- Letter to the Editor
- Open Access
Allergen specificity is relevant for immunotherapy prescription in polysensitised children
© Ciprandi et al.; licensee BioMed Central Ltd. 2012
- Received: 5 May 2012
- Accepted: 6 September 2012
- Published: 21 September 2012
The sensitization to more allergens, such as polysenitization, is becoming a frequent characteristic of allergic patients, since the childhood. However, this phenomenon is considered an obstacle to prescribe immunotherapy by many doctors. This study investigated the relevance of polysensitization in a cohort of allergic children and evaluated the number of allergen extracts prescribed for these children. There are allergens that are frequent, but not prescribed. This issue should be matter of adequate debate for Italian paediatricians.
- Allergen-specific immunotherapy
Sensitization is the phenomenon characterized by the production of allergen-specific IgE. It is the sine qua non requirement for allergy. However, true allergy diagnosis is based on the documented demonstration of a cause-effect relationship between the exposure to sensitizing allergen and symptom occurrence. On the other hand, most of allergic children are sensitized to more allergens, such as polisesnitized . Thus, the presence of polysensitization may represent an obstacle for prescribing allergen-specific immunotherapy, which is the possible strategy to cure respiratory allergy. Therefore, polysensitization constitutes a relevant problem in the management of allergy. In this regard, Calderon and colleagues have recently revised the issue concerning the immunotherapy strategy in polysensitized patients .
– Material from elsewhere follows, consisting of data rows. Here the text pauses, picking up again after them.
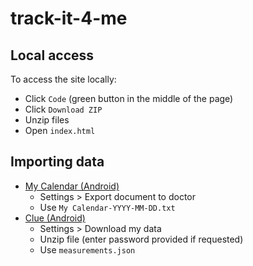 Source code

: # track-it-4-me

## Local access
To access the site locally:
- Click `Code` (green button in the middle of the page)
- Click `Download ZIP`
- Unzip files
- Open `index.html`


## Importing data
- [My Calendar (Android)](https://play.google.com/store/apps/details?id=com.popularapp.periodcalendar)
    - Settings > Export document to doctor
    - Use `My Calendar-YYYY-MM-DD.txt` 
- [Clue (Android)](https://play.google.com/store/apps/details?id=com.clue.android&hl=en_GB)
    - Settings > Download my data
    - Unzip file (enter password provided if requested)
    - Use `measurements.json`
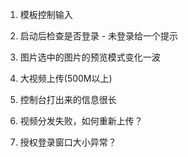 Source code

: 1. 模板控制输入
2. 启动后检查是否登录 - 未登录给一个提示
3. 图片选中的图片的预览模式变化一波
4. 大视频上传(500M以上)

5. 控制台打出来的信息很长
6. 视频分发失败，如何重新上传？
7. 授权登录窗口大小异常？
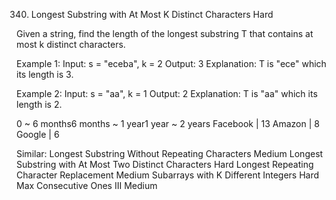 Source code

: 340. Longest Substring with At Most K Distinct Characters
Hard

Given a string, find the length of the longest substring T that contains at most k distinct characters.

Example 1:
Input: s = "eceba", k = 2
Output: 3
Explanation: T is "ece" which its length is 3.

Example 2:
Input: s = "aa", k = 1
Output: 2
Explanation: T is "aa" which its length is 2.

0 ~ 6 months6 months ~ 1 year1 year ~ 2 years
Facebook | 13 Amazon | 8 Google | 6

Similar:
Longest Substring Without Repeating Characters Medium
Longest Substring with At Most Two Distinct Characters Hard
Longest Repeating Character Replacement Medium
Subarrays with K Different Integers Hard
Max Consecutive Ones III Medium
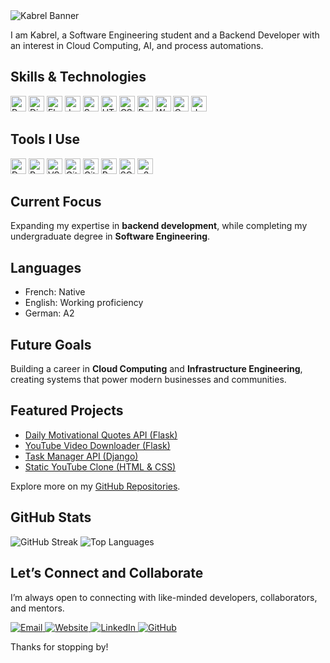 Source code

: <!-- Banner as plain image (unclickable) -->
<img src="https://img.shields.io/badge/Welcome%20to%20My%20GitHub-1e3c72?style=for-the-badge&logo=github&logoColor=white&labelColor=2a5298" alt="Kabrel Banner" />
  

I am Kabrel, a Software Engineering student and a Backend Developer with an interest in Cloud Computing, AI, and process automations.


## Skills & Technologies  

<p align="left">
  <!-- Backend -->
  <img src="https://cdn.jsdelivr.net/gh/devicons/devicon/icons/python/python-original.svg" alt="Python" width="25" height="25"/>
  <img src="https://cdn.jsdelivr.net/gh/devicons/devicon/icons/django/django-plain.svg" alt="Django" width="25" height="25"/>
  <img src="https://cdn.jsdelivr.net/gh/devicons/devicon/icons/flask/flask-original.svg" alt="Flask" width="25" height="25"/>
  <img src="https://cdn.jsdelivr.net/gh/devicons/devicon/icons/java/java-original.svg" alt="Java" width="25" height="25"/>
  <img src="https://cdn.jsdelivr.net/gh/devicons/devicon/icons/spring/spring-original.svg" alt="Spring Boot" width="25" height="25"/>
  
  <!-- Frontend -->
  <img src="https://cdn.jsdelivr.net/gh/devicons/devicon/icons/html5/html5-original.svg" alt="HTML5" width="25" height="25"/>
  <img src="https://cdn.jsdelivr.net/gh/devicons/devicon/icons/css3/css3-original.svg" alt="CSS3" width="25" height="25"/>
  <img src="https://cdn.jsdelivr.net/gh/devicons/devicon/icons/react/react-original.svg" alt="React" width="25" height="25"/>
  
  <!-- CMS -->
  <img src="https://cdn.jsdelivr.net/gh/devicons/devicon/icons/wordpress/wordpress-original.svg" alt="WordPress" width="25" height="25"/>
  
  <!-- Other -->
  <img src="https://cdn.jsdelivr.net/gh/devicons/devicon/icons/c/c-original.svg" alt="C" width="25" height="25"/>
  <img src="https://cdn.jsdelivr.net/gh/devicons/devicon/icons/javascript/javascript-original.svg" alt="JavaScript" width="25" height="25"/>
</p>  


## Tools I Use  
<p align="left">
  <img src="https://cdn.jsdelivr.net/gh/devicons/devicon/icons/docker/docker-original.svg" alt="Docker" width="25" height="25"/>  
  <img src="https://www.vectorlogo.zone/logos/getpostman/getpostman-icon.svg" alt="Postman" width="25" height="25"/>  
  <img src="https://cdn.jsdelivr.net/gh/devicons/devicon/icons/vscode/vscode-original.svg" alt="VS Code" width="25" height="25"/>  
  <img src="https://cdn.jsdelivr.net/gh/devicons/devicon/icons/git/git-original.svg" alt="Git" width="25" height="25"/>  
  <img src="https://cdn.jsdelivr.net/gh/devicons/devicon/icons/github/github-original.svg" alt="GitHub" width="25" height="25"/>  
  <img src="https://cdn.jsdelivr.net/gh/devicons/devicon/icons/postgresql/postgresql-original.svg" alt="PostgreSQL" width="25" height="25"/>  
  <img src="https://cdn.jsdelivr.net/gh/devicons/devicon/icons/sqlite/sqlite-original.svg" alt="SQLite" width="25" height="25"/>  
  <img src="https://raw.githubusercontent.com/n8n-io/n8n/master/assets/n8n-logo.svg" alt="n8n" width="25" height="25"/>  
</p>


## Current Focus  
Expanding my expertise in **backend development**, while completing my undergraduate degree in **Software Engineering**.  


## Languages  
- French: Native
- English: Working proficiency
- German: A2  


## Future Goals  
Building a career in **Cloud Computing** and **Infrastructure Engineering**, creating systems that power modern businesses and communities.  


## Featured Projects
- [Daily Motivational Quotes API (Flask)](https://github.com/wabo-kabrel/daily-motivational-quotes-api)
- [YouTube Video Downloader (Flask)](https://github.com/wabo-kabrel/youtube-video-downloader)
- [Task Manager API (Django)](https://github.com/wabo-kabrel/task-manager-api)
- [Static YouTube Clone (HTML & CSS)](https://github.com/wabo-kabrel/YouTube-Clone)

Explore more on my [GitHub Repositories](https://github.com/wabo-kabrel?tab=repositories).  


## GitHub Stats  

<img src="https://github-readme-streak-stats.herokuapp.com/?user=wabo-kabrel&theme=tokyonight" alt="GitHub Streak" />  
<img src="https://github-readme-stats.vercel.app/api/top-langs/?username=wabo-kabrel&layout=compact&theme=tokyonight" alt="Top Languages" />


## Let’s Connect and Collaborate  

I’m always open to connecting with like-minded developers, collaborators, and mentors.

<p align="left">
  <a href="mailto:wabokabrel@gmail.com" target="_blank">
    <img src="https://img.shields.io/badge/Email-D14836?style=for-the-badge&logo=gmail&logoColor=white" alt="Email"/>
  </a>
  <a href="https://wabo-kabrel.com" target="_blank">
    <img src="https://img.shields.io/badge/Website-0A66C2?style=for-the-badge&logo=internet-explorer&logoColor=white" alt="Website"/>
  </a>
  <a href="https://linkedin.com/in/wabo-kabrel" target="_blank">
    <img src="https://img.shields.io/badge/LinkedIn-0A66C2?style=for-the-badge&logo=linkedin&logoColor=white" alt="LinkedIn"/>
  </a>
  <a href="https://github.com/wabo-kabrel" target="_blank">
    <img src="https://img.shields.io/badge/GitHub-181717?style=for-the-badge&logo=github&logoColor=white" alt="GitHub"/>
  </a>
</p>

Thanks for stopping by!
We believe that many aspects may be discussed about this relevant topic. We would like to point out some considerations. Firstly, we conducted some real life trials both in adults and in children. In particular, there is a paucity of studies concerning the pediatric age on this topic. We initially analyzed the data of 139 children enrolled in 9 Italian allergy centers . The findings showed that most (about 60%) children had persistent allergic rhinitis of moderate-severe grade and half of them had asthma associated with rhinitis. Further, we evaluated 51 polysensitized children treated with sublingual IT (SLIT) by Staloral 300 IR (Stallergenes, Antony, France) for 1 year . SLIT significantly reduced the severity of rhinitis as well as of symptoms, including ocular, nasal, and bronchial complaints. Therefore, this study did confirm that polysensitization was not an obstacle to prescribe IT, and particularly in children.
We would like to underline that the issue concerning the discrepancy between sensitization and IT prescription should be more carefully considered and evaluated in future studies. Moreover, the use of the Component Resolved Diagnosis could improve the capacity of choosing allergens for IT. The challenge for the allergists continues, but more tools will be available soon.